=== YOUR INSTRUCTIONS ===
Although the data below holds other lines too, output only those from the line with "of the evaporator" up to and including the line with "Heating Mode Electric", exactly as they appear.

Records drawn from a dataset
^^^^^^^^^^^^^^^^

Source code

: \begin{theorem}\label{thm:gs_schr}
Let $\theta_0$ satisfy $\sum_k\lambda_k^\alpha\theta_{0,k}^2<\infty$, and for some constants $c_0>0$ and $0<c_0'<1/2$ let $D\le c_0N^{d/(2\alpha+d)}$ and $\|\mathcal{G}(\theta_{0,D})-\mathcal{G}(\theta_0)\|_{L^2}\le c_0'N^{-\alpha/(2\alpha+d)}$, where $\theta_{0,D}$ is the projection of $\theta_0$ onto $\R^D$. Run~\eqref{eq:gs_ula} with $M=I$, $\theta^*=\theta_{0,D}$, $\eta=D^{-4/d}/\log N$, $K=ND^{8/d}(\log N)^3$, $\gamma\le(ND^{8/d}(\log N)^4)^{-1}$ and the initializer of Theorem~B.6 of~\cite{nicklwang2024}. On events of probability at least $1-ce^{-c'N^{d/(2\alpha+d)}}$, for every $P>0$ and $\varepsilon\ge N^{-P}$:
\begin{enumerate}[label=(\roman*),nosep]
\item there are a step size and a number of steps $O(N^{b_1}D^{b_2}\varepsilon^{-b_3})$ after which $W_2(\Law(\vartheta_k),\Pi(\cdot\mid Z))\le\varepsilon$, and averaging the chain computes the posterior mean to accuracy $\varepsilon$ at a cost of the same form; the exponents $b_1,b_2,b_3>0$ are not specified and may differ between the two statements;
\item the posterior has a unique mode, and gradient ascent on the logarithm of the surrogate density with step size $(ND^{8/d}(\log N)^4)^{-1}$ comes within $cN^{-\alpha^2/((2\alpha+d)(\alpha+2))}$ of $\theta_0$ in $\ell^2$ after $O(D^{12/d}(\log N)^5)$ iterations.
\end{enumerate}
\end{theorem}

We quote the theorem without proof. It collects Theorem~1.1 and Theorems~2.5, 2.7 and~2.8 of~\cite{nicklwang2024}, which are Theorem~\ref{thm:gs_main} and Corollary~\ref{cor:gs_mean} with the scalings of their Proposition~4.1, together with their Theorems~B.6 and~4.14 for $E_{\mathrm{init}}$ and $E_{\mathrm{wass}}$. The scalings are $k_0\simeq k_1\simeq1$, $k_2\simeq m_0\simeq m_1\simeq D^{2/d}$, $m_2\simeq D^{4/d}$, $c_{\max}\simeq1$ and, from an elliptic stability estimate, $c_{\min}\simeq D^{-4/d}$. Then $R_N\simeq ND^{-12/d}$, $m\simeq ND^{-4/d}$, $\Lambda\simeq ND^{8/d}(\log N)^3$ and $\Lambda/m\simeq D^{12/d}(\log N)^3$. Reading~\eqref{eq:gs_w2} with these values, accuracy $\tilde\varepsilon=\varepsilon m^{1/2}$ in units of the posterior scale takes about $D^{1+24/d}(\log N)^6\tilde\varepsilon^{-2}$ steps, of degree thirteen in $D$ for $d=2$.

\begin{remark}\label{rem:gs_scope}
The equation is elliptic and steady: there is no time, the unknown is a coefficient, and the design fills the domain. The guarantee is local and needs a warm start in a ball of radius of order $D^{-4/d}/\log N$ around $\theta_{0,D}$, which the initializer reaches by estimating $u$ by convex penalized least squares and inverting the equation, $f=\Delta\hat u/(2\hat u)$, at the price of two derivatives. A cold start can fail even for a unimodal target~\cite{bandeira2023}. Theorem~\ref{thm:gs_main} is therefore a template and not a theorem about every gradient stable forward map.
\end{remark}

^^^^^^^^^^^^^^^^

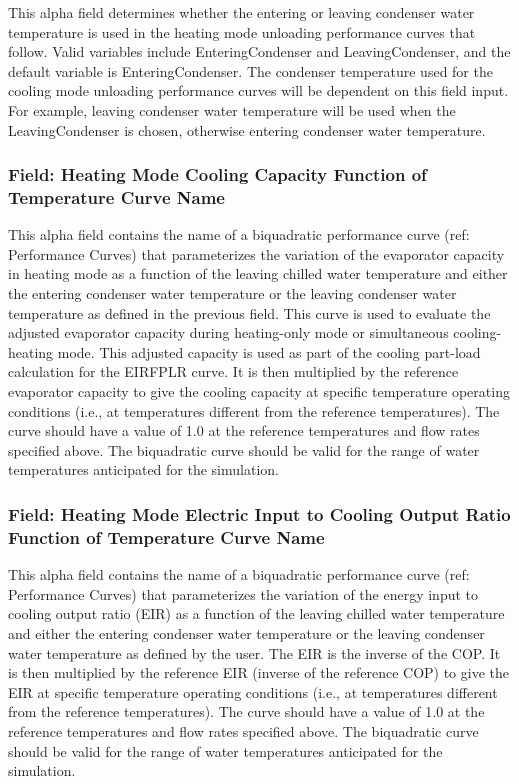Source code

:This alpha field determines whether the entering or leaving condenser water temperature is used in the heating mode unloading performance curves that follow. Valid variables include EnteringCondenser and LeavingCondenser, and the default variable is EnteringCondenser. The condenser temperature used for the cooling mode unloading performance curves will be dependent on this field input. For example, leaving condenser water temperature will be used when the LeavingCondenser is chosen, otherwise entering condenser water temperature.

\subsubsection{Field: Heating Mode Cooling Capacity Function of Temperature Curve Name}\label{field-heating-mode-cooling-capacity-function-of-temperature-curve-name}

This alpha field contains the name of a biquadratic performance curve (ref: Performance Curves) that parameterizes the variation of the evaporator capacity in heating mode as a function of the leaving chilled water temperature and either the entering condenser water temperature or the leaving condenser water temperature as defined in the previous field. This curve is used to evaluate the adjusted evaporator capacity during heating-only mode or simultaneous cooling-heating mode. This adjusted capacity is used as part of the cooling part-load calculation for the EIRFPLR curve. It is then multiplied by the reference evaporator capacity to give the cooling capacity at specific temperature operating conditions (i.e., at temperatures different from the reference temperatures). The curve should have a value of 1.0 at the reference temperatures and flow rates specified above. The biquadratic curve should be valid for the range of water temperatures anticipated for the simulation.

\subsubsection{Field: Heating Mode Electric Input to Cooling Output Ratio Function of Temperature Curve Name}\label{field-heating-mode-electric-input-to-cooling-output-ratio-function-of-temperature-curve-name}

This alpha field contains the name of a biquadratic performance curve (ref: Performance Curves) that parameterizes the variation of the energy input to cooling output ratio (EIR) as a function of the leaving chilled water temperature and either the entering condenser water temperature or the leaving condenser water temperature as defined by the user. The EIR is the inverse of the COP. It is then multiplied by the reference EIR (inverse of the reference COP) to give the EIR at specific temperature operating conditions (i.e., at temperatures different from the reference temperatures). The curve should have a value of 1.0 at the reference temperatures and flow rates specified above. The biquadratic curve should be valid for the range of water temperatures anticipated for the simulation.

^^^^^^^^^^^^^^^^

=== SOLUTION TO THE PROBLEM ===
This alpha field contains the name of a biquadratic performance curve (ref: Performance Curves) that parameterizes the variation of the evaporator capacity in heating mode as a function of the leaving chilled water temperature and either the entering condenser water temperature or the leaving condenser water temperature as defined in the previous field. This curve is used to evaluate the adjusted evaporator capacity during heating-only mode or simultaneous cooling-heating mode. This adjusted capacity is used as part of the cooling part-load calculation for the EIRFPLR curve. It is then multiplied by the reference evaporator capacity to give the cooling capacity at specific temperature operating conditions (i.e., at temperatures different from the reference temperatures). The curve should have a value of 1.0 at the reference temperatures and flow rates specified above. The biquadratic curve should be valid for the range of water temperatures anticipated for the simulation.

\subsubsection{Field: Heating Mode Electric Input to Cooling Output Ratio Function of Temperature Curve Name}\label{field-heating-mode-electric-input-to-cooling-output-ratio-function-of-temperature-curve-name}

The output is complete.